That's exactly what I encountered. With -ENOMEM, it dumped bunch of
pages on migratepages list. It was just useless with just consuming
logbuffer since there are nothing much to investigate with dumping
source pages.
David Hildenbrand May 23, 2021, 12:06 p.m. UTC | #6
On 21.05.21 19:39, Minchan Kim wrote:
> On Fri, May 21, 2021 at 10:08:15AM +0200, David Hildenbrand wrote:
>> On 20.05.21 22:51, Minchan Kim wrote:
>>> On Thu, May 20, 2021 at 09:28:09PM +0200, David Hildenbrand wrote:
>>>> Minchan Kim <minchan@kernel.org> schrieb am Do. 20. Mai 2021 um 21:20:
>>>>
>>>>> On Wed, May 19, 2021 at 02:33:41PM -0700, Minchan Kim wrote:
>>>>>> alloc_contig_dump_pages aims for helping debugging page migration
>>>>>> failure by page refcount mismatch or something else of page itself
>>>>>> from migration handler function. However, in -ENOMEM case, there is
>>>>>> nothing to get clue from page descriptor information so just
>>>>>> dump pages only when -EBUSY happens.
>>>>>>
>>>>>> Signed-off-by: Minchan Kim <minchan@kernel.org>
>>>>>> ---
>>>>>>    mm/page_alloc.c | 3 ++-
>>>>>>    1 file changed, 2 insertions(+), 1 deletion(-)
>>>>>>
>>>>>> diff --git a/mm/page_alloc.c b/mm/page_alloc.c
>>>>>> index 3100fcb08500..c0a2971dc755 100644
>>>>>> --- a/mm/page_alloc.c
>>>>>> +++ b/mm/page_alloc.c
>>>>>> @@ -8760,7 +8760,8 @@ static int __alloc_contig_migrate_range(struct
>>>>> compact_control *cc,
>>>>>>
>>>>>>         lru_cache_enable();
>>>>>>         if (ret < 0) {
>>>>>> -             alloc_contig_dump_pages(&cc->migratepages);
>>>>>> +             if (ret == -EBUSY)
>>>>>> +                     alloc_contig_dump_pages(&cc->migratepages);
>>>>>>                 putback_movable_pages(&cc->migratepages);
>>>>>>                 return ret;
>>>>>>         }
>>>>>> --
>>>>>> 2.31.1.751.gd2f1c929bd-goog
>>>>>>
>>>>>
>>>>> Resend with a little modifying description.
>>>>>
>>>>>   From c5a2fea291cf46079b87cc9ac9a25fc7f819d0fd Mon Sep 17 00:00:00 2001
>>>>> From: Minchan Kim <minchan@kernel.org>
>>>>> Date: Wed, 19 May 2021 14:22:18 -0700
>>>>> Subject: [PATCH] mm: page_alloc: dump migrate-failed pages only at -EBUSY
>>>>>
>>>>> alloc_contig_dump_pages aims for helping debugging page migration
>>>>> failure by elevated page refcount compared to expected_count.
>>>>> (for the detail, please look at migrate_page_move_mapping)
>>>>>
>>>>> However, -ENOMEM is just the case that system is under memory
>>>>> pressure state, not relevant with page refcount at all.

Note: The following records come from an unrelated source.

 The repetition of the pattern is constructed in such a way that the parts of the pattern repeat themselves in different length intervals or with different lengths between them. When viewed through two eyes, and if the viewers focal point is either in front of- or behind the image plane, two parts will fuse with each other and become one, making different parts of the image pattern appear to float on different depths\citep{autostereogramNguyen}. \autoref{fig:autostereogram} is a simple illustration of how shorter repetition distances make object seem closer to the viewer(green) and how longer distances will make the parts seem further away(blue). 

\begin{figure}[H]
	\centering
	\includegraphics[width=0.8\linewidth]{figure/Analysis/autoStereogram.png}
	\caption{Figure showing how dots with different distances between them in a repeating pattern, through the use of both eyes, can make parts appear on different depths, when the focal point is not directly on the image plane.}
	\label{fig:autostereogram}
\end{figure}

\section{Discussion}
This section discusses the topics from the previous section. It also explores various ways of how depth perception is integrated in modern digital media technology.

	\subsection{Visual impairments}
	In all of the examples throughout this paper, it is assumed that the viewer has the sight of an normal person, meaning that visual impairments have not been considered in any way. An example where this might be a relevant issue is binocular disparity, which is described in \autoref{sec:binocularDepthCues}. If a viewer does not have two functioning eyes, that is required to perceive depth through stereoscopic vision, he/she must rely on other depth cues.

Thus,
>>>>> the dumping page list is not helpful for the debugging point of view.
>>>>>
>>>>
>>>> what about -ENOMEM when migrating empty/free huge pages? I think there is
>>>> value in having the pages dumped to identify something like that. And it
>>>> doesn‘t require heavy memory pressure to fail allocating a huge page.
>>>>
>>>
>>> -ENOMEM means there is no memory to alloate destination page.
>>> How could it help dumping source pages in those case from dump_page
>>> content point of view?
>>
>> You would spot a huge page in the source list (usually at first position)
>> without any obvious migration blockers I assume?
> 
> It was not a huge page case.
> 
>>
>> I'm wondering, did you actually run into this being suboptimal? If it's a
>> real problem dumping too many stuff when running into -ENOMEM, fine with me.
>> If it's a theoretical issue, I'd prefer to just keep it simple as is.
> 
> That's exactly what I encountered. With -ENOMEM, it dumped bunch of
> pages on migratepages list. It was just useless with just consuming
> logbuffer since there are nothing much to investigate with dumping
> source pages.
> 

Fine with me, then

Reviewed-by: David Hildenbrand <david@redhat.com>

Thanks!
diff mbox series

Patch

diff --git a/mm/page_alloc.c b/mm/page_alloc.c
index 3100fcb08500..c0a2971dc755 100644
--- a/mm/page_alloc.c
+++ b/mm/page_alloc.c
@@ -8760,7 +8760,8 @@  static int __alloc_contig_migrate_range(struct compact_control *cc,
 
 	lru_cache_enable();
 	if (ret < 0) {
-		alloc_contig_dump_pages(&cc->migratepages);
+		if (ret == -EBUSY)
+			alloc_contig_dump_pages(&cc->migratepages);
 		putback_movable_pages(&cc->migratepages);
 		return ret;
 	}